When I listened earlier to my Swedish colleague, it sounded as though it was a problem for the European economy to have low interest rates. However, the truth is that we have lower interest rates than ever before. Does anyone think that the European economy would have been better if we had the interest rates of the 1970s or 1980s, or if we had the budget deficits of those years when Europe was losing out in the global economy? Let us stop dreaming and look at the reality. Today we have a common currency that places the emphasis on and encourages competition, trade and investment and focuses on the need for structural reforms, as well as the need for fiscal discipline. That is good. That provides us with opportunities, because the problem of the European economy is not the interest rates, it is the lack of deregulation, it is the lack of more trade and of more of the internal market. We can see that we are more efficient and more successful where we have opened up markets.

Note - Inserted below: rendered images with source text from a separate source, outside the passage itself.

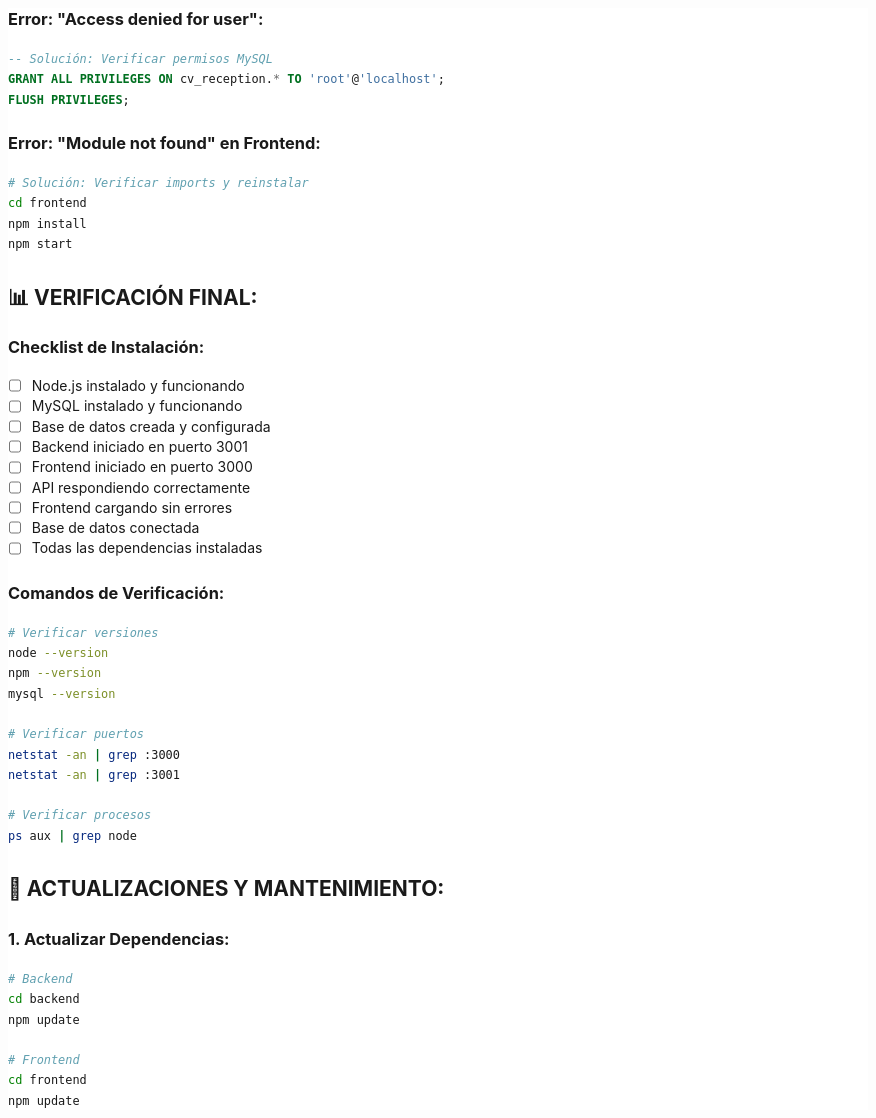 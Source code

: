 ### **Error: "Access denied for user":**
```sql
-- Solución: Verificar permisos MySQL
GRANT ALL PRIVILEGES ON cv_reception.* TO 'root'@'localhost';
FLUSH PRIVILEGES;
```

### **Error: "Module not found" en Frontend:**
```bash
# Solución: Verificar imports y reinstalar
cd frontend
npm install
npm start
```

## 📊 **VERIFICACIÓN FINAL:**

### **Checklist de Instalación:**
- [ ] Node.js instalado y funcionando
- [ ] MySQL instalado y funcionando
- [ ] Base de datos creada y configurada
- [ ] Backend iniciado en puerto 3001
- [ ] Frontend iniciado en puerto 3000
- [ ] API respondiendo correctamente
- [ ] Frontend cargando sin errores
- [ ] Base de datos conectada
- [ ] Todas las dependencias instaladas

### **Comandos de Verificación:**
```bash
# Verificar versiones
node --version
npm --version
mysql --version

# Verificar puertos
netstat -an | grep :3000
netstat -an | grep :3001

# Verificar procesos
ps aux | grep node
```

## 🔄 **ACTUALIZACIONES Y MANTENIMIENTO:**

### **1. Actualizar Dependencias:**
```bash
# Backend
cd backend
npm update

# Frontend
cd frontend
npm update
```
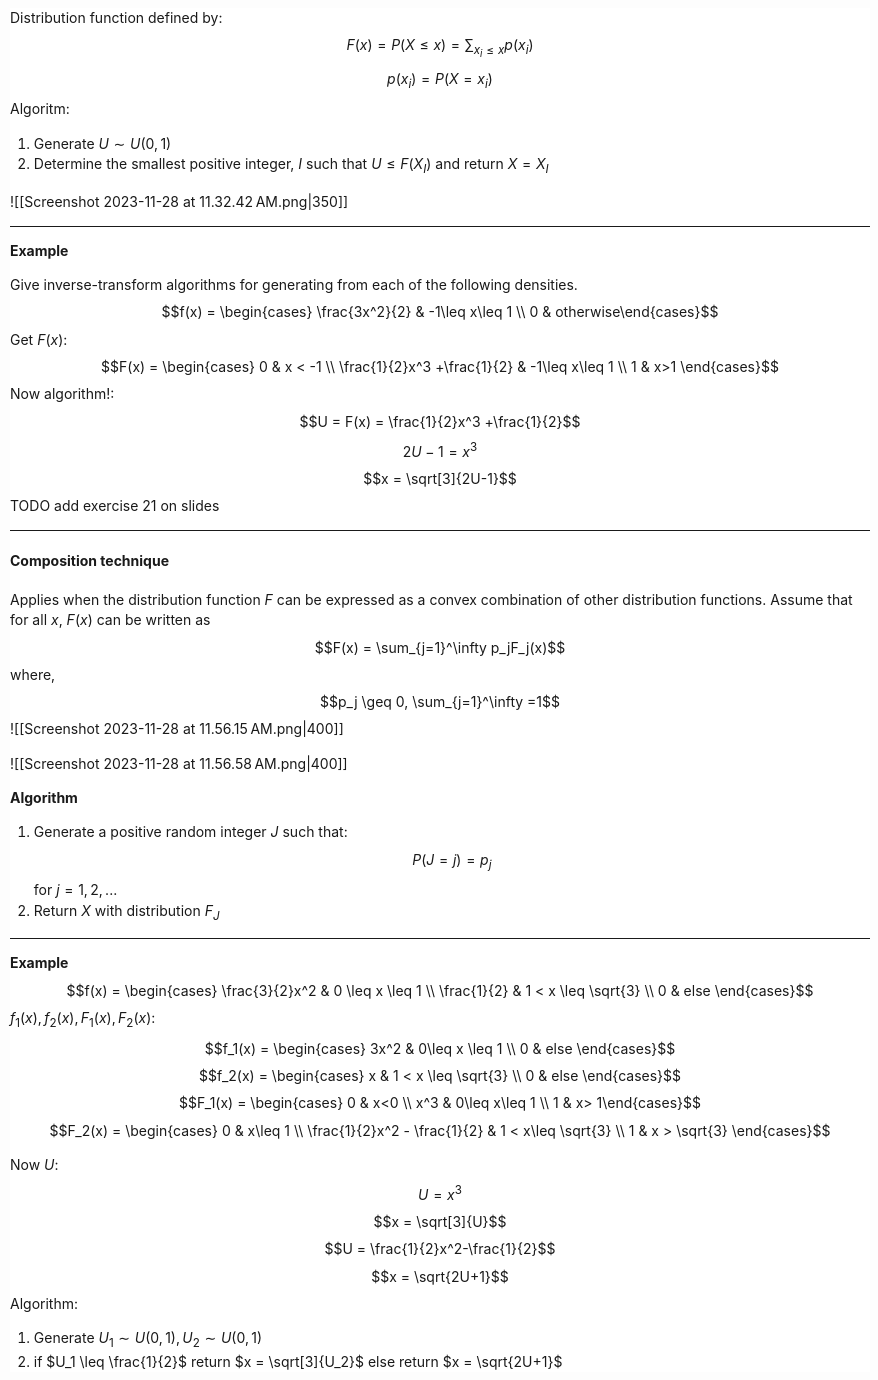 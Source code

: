 Distribution function defined by: $$F(x)= P(X \leq x) = \sum_{x_i\leq x}p(x_i)$$ $$p(x_i) = P(X=x_i)$$
Algoritm:
1. Generate $U \sim U(0,1)$
2. Determine the smallest positive integer, $I$ such that $U \leq F(X_I)$ and return $X=X_I$

![[Screenshot 2023-11-28 at 11.32.42 AM.png|350]]

---
**Example**

Give inverse-transform algorithms for generating from each of the following densities. $$f(x) = \begin{cases} \frac{3x^2}{2} & -1\leq x\leq 1 \\ 0 & otherwise\end{cases}$$
Get $F(x)$: $$F(x) = \begin{cases} 0 & x < -1 \\ \frac{1}{2}x^3 +\frac{1}{2} & -1\leq x\leq 1 \\ 1 & x>1 \end{cases}$$
Now algorithm!: $$U = F(x) = \frac{1}{2}x^3 +\frac{1}{2}$$
$$2U -1 = x^3$$ $$x = \sqrt[3]{2U-1}$$
TODO add exercise 21 on slides

---
#### Composition technique

Applies when the distribution function $F$ can be expressed as a convex combination of other distribution functions. Assume that for all $x$, $F(x)$ can be written as $$F(x) = \sum_{j=1}^\infty p_jF_j(x)$$
where, $$p_j \geq 0, \sum_{j=1}^\infty =1$$
![[Screenshot 2023-11-28 at 11.56.15 AM.png|400]]

![[Screenshot 2023-11-28 at 11.56.58 AM.png|400]]

**Algorithm**

1. Generate a positive random integer $J$ such that: $$P(J=j)=p_j$$
for $j=1,2,...$
2. Return $X$ with distribution $F_J$

----
**Example**
$$f(x) = \begin{cases} \frac{3}{2}x^2 & 0 \leq x \leq 1 \\ \frac{1}{2} & 1 < x \leq \sqrt{3} \\ 0 & else \end{cases}$$
$f_1(x), f_2(x), F_1(x), F_2(x)$:
$$f_1(x) = \begin{cases} 3x^2 & 0\leq x \leq 1 \\ 0 & else \end{cases}$$
$$f_2(x) = \begin{cases} x & 1 < x \leq \sqrt{3} \\ 0 & else \end{cases}$$
$$F_1(x) = \begin{cases} 0 & x<0 \\ x^3 & 0\leq x\leq 1 \\ 1 & x> 1\end{cases}$$
$$F_2(x) = \begin{cases} 0 & x\leq 1 \\ \frac{1}{2}x^2 - \frac{1}{2} & 1 < x\leq \sqrt{3} \\ 1 & x > \sqrt{3} \end{cases}$$

Now $U$: $$U = x^3$$ $$x = \sqrt[3]{U}$$
$$U = \frac{1}{2}x^2-\frac{1}{2}$$
$$x = \sqrt{2U+1}$$
Algorithm:
1. Generate $U_1\sim U(0,1), U_2\sim U(0,1)$
2. if $U_1 \leq \frac{1}{2}$ return $x = \sqrt[3]{U_2}$ else return $x = \sqrt{2U+1}$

I believe that the euro will never be stronger than the European economy and the discipline of the countries participating in the euro. That also underlines the need for the European Central Bank to be independent, as underlined in the report. That is very important, because otherwise it will lose credibility.
From a Swedish perspective, we will soon have the euro in a number of new countries around the Baltic Sea. I hope we will have a debate in my country that will make it possible for us to join them and other euro countries in the years to come.